Problem description →
Repeat exactly, and only, the lines of the entries below from the one with "- [ ] Implement error handling in multi-threaded" through the one with "- [ ] Set up monitoring", both ends included.

[Document images with source code]
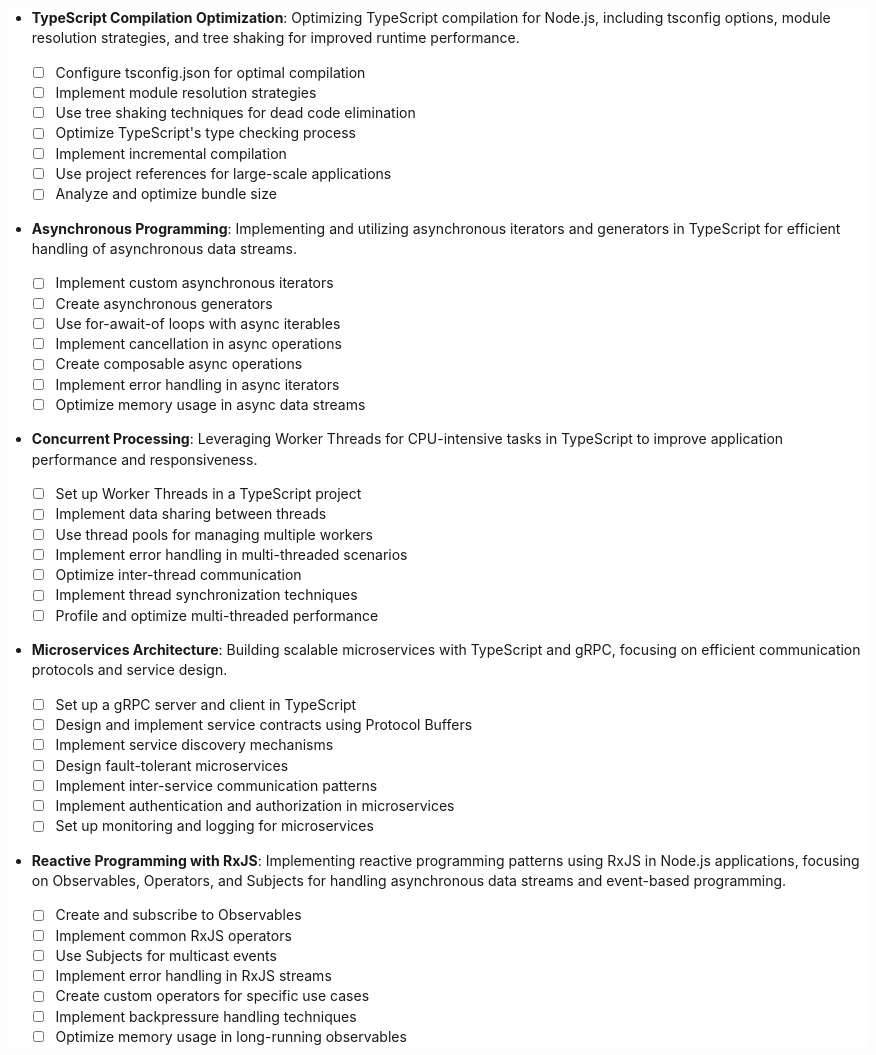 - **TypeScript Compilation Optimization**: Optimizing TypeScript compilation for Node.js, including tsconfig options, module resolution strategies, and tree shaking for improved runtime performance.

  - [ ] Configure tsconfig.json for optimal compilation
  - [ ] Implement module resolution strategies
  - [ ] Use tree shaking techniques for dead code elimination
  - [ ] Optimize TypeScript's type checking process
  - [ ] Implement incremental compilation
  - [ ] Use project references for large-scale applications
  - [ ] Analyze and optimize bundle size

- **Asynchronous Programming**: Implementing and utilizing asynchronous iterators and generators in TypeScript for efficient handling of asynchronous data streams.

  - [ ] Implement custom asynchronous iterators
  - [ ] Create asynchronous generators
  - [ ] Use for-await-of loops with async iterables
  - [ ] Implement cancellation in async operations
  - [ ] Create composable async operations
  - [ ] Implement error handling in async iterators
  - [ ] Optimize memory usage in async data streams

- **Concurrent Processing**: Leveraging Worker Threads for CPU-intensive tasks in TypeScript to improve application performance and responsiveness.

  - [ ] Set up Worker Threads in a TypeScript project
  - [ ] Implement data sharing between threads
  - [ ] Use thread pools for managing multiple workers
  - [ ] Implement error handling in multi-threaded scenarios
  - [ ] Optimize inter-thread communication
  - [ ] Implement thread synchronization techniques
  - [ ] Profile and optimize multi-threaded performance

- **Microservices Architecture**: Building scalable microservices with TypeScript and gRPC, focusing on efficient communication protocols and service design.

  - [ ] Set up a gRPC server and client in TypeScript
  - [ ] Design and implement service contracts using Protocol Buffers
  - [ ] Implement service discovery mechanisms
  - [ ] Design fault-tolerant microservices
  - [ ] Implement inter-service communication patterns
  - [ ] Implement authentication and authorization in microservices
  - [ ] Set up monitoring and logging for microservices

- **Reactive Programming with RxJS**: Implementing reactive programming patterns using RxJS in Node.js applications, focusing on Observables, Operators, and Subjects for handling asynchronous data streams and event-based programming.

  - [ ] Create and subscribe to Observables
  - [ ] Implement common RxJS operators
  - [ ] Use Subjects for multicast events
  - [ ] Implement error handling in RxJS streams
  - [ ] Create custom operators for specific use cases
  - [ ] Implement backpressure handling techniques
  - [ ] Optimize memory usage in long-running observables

==

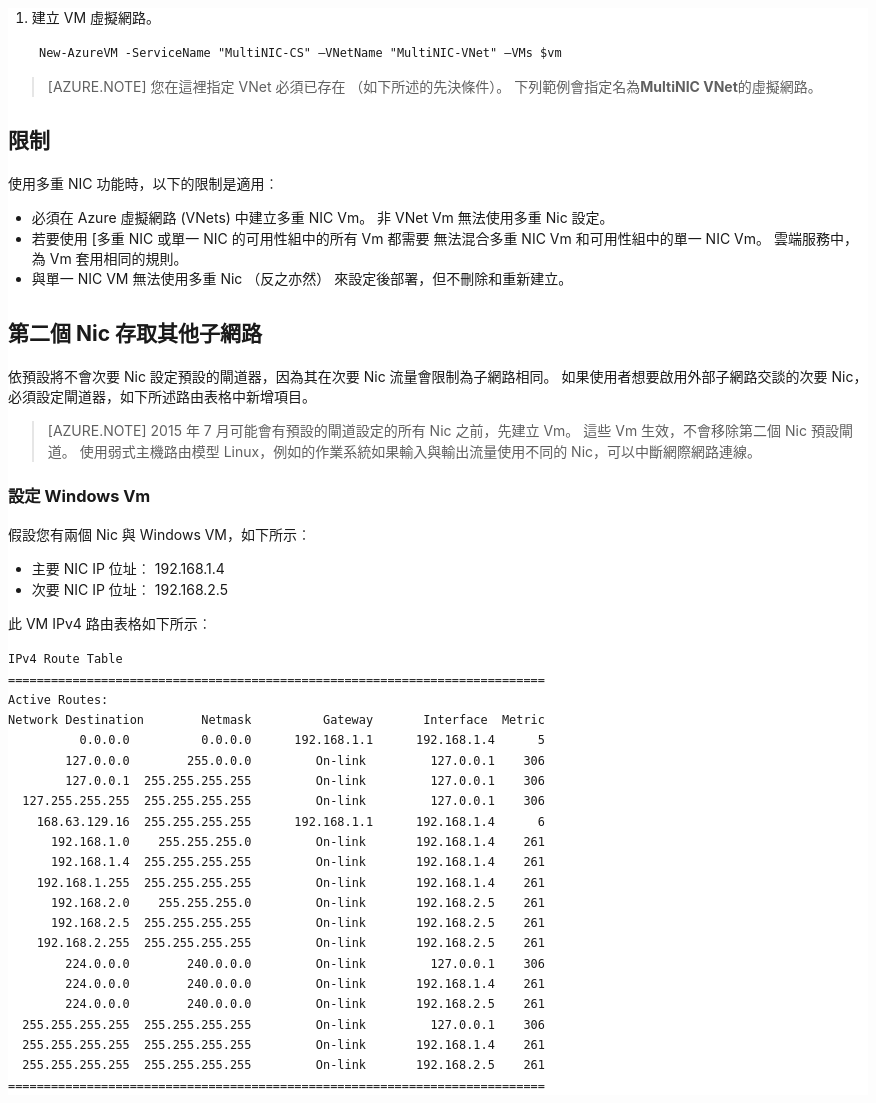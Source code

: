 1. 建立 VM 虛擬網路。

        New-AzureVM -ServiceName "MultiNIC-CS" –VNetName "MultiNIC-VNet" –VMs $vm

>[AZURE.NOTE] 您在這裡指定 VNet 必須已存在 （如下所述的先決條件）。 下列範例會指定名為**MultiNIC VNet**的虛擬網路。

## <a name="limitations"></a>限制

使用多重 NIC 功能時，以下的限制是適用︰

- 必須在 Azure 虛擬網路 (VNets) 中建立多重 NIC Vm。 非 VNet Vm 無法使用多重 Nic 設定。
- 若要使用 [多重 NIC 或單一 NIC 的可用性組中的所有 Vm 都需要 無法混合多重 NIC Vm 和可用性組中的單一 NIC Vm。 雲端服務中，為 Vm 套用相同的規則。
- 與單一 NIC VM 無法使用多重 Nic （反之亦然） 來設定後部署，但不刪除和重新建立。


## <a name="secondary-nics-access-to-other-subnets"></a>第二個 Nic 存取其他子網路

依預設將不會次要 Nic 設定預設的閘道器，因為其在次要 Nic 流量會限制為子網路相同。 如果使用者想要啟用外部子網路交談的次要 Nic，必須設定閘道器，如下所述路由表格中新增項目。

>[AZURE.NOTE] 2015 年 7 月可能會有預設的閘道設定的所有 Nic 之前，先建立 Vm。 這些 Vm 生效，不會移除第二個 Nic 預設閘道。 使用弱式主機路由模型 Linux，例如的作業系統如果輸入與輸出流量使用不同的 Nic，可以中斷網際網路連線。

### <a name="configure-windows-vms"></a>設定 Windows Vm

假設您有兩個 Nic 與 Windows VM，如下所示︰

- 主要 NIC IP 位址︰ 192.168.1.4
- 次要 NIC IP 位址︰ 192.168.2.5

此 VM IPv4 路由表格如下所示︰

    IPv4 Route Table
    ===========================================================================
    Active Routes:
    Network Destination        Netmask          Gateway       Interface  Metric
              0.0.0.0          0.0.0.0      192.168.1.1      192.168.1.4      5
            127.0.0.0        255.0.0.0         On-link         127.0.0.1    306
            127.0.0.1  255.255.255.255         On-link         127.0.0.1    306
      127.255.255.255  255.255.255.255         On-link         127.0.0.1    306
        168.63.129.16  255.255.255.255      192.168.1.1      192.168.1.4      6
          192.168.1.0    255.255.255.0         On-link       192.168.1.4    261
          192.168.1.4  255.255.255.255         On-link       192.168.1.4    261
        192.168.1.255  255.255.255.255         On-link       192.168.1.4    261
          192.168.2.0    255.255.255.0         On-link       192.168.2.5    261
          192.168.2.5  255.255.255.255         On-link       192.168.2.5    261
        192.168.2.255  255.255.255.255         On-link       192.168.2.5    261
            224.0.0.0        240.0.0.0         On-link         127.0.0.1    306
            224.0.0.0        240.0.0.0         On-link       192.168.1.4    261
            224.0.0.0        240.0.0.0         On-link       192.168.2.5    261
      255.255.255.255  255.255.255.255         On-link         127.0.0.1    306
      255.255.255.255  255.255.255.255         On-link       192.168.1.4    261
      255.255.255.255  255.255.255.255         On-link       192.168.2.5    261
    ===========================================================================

Answer below →
  - [ ] Implement error handling in multi-threaded scenarios
  - [ ] Optimize inter-thread communication
  - [ ] Implement thread synchronization techniques
  - [ ] Profile and optimize multi-threaded performance

- **Microservices Architecture**: Building scalable microservices with TypeScript and gRPC, focusing on efficient communication protocols and service design.

  - [ ] Set up a gRPC server and client in TypeScript
  - [ ] Design and implement service contracts using Protocol Buffers
  - [ ] Implement service discovery mechanisms
  - [ ] Design fault-tolerant microservices
  - [ ] Implement inter-service communication patterns
  - [ ] Implement authentication and authorization in microservices
  - [ ] Set up monitoring and logging for microservices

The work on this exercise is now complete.